TASK ITEM
Below are some entries. Output each one exactly as it appears.

INFORMATION PROVIDED
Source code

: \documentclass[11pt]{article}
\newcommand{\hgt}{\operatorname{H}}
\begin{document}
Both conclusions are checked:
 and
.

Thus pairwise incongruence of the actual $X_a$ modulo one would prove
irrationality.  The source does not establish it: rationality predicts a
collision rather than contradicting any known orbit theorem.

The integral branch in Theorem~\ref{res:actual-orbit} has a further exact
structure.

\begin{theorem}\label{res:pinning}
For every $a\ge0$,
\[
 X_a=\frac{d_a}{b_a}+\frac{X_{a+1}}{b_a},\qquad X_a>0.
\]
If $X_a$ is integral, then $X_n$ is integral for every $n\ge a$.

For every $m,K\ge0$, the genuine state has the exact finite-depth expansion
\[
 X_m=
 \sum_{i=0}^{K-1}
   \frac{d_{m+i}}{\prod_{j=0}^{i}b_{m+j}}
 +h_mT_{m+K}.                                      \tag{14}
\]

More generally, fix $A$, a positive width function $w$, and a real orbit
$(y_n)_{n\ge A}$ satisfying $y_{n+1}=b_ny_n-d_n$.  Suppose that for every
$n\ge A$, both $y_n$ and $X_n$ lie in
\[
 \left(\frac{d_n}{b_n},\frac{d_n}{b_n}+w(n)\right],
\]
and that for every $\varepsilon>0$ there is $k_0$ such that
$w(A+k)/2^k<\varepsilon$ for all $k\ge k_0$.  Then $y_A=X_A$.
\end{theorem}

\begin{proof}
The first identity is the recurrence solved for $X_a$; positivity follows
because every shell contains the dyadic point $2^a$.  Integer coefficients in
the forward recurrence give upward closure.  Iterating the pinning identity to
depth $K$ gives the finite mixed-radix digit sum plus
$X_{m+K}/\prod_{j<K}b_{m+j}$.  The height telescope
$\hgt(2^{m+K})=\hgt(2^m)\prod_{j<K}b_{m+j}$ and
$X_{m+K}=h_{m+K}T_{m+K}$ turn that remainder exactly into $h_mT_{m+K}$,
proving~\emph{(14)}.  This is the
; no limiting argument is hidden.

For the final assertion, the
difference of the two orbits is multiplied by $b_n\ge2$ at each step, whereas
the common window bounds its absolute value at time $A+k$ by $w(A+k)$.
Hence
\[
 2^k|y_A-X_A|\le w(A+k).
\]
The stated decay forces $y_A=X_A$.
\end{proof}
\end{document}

WRITTEN RESPONSE
Source code

: \documentclass[11pt]{article}
\newcommand{\hgt}{\operatorname{H}}
\begin{document}
Both conclusions are checked:
 and
.

Thus pairwise incongruence of the actual $X_a$ modulo one would prove
irrationality.  The source does not establish it: rationality predicts a
collision rather than contradicting any known orbit theorem.

The integral branch in Theorem~\ref{res:actual-orbit} has a further exact
structure.

\begin{theorem}\label{res:pinning}
For every $a\ge0$,
\[
 X_a=\frac{d_a}{b_a}+\frac{X_{a+1}}{b_a},\qquad X_a>0.
\]
If $X_a$ is integral, then $X_n$ is integral for every $n\ge a$.

For every $m,K\ge0$, the genuine state has the exact finite-depth expansion
\[
 X_m=
 \sum_{i=0}^{K-1}
   \frac{d_{m+i}}{\prod_{j=0}^{i}b_{m+j}}
 +h_mT_{m+K}.                                      \tag{14}
\]

More generally, fix $A$, a positive width function $w$, and a real orbit
$(y_n)_{n\ge A}$ satisfying $y_{n+1}=b_ny_n-d_n$.  Suppose that for every
$n\ge A$, both $y_n$ and $X_n$ lie in
\[
 \left(\frac{d_n}{b_n},\frac{d_n}{b_n}+w(n)\right],
\]
and that for every $\varepsilon>0$ there is $k_0$ such that
$w(A+k)/2^k<\varepsilon$ for all $k\ge k_0$.  Then $y_A=X_A$.
\end{theorem}

\begin{proof}
The first identity is the recurrence solved for $X_a$; positivity follows
because every shell contains the dyadic point $2^a$.  Integer coefficients in
the forward recurrence give upward closure.  Iterating the pinning identity to
depth $K$ gives the finite mixed-radix digit sum plus
$X_{m+K}/\prod_{j<K}b_{m+j}$.  The height telescope
$\hgt(2^{m+K})=\hgt(2^m)\prod_{j<K}b_{m+j}$ and
$X_{m+K}=h_{m+K}T_{m+K}$ turn that remainder exactly into $h_mT_{m+K}$,
proving~\emph{(14)}.  This is the
; no limiting argument is hidden.

For the final assertion, the
difference of the two orbits is multiplied by $b_n\ge2$ at each step, whereas
the common window bounds its absolute value at time $A+k$ by $w(A+k)$.
Hence
\[
 2^k|y_A-X_A|\le w(A+k).
\]
The stated decay forces $y_A=X_A$.
\end{proof}
\end{document}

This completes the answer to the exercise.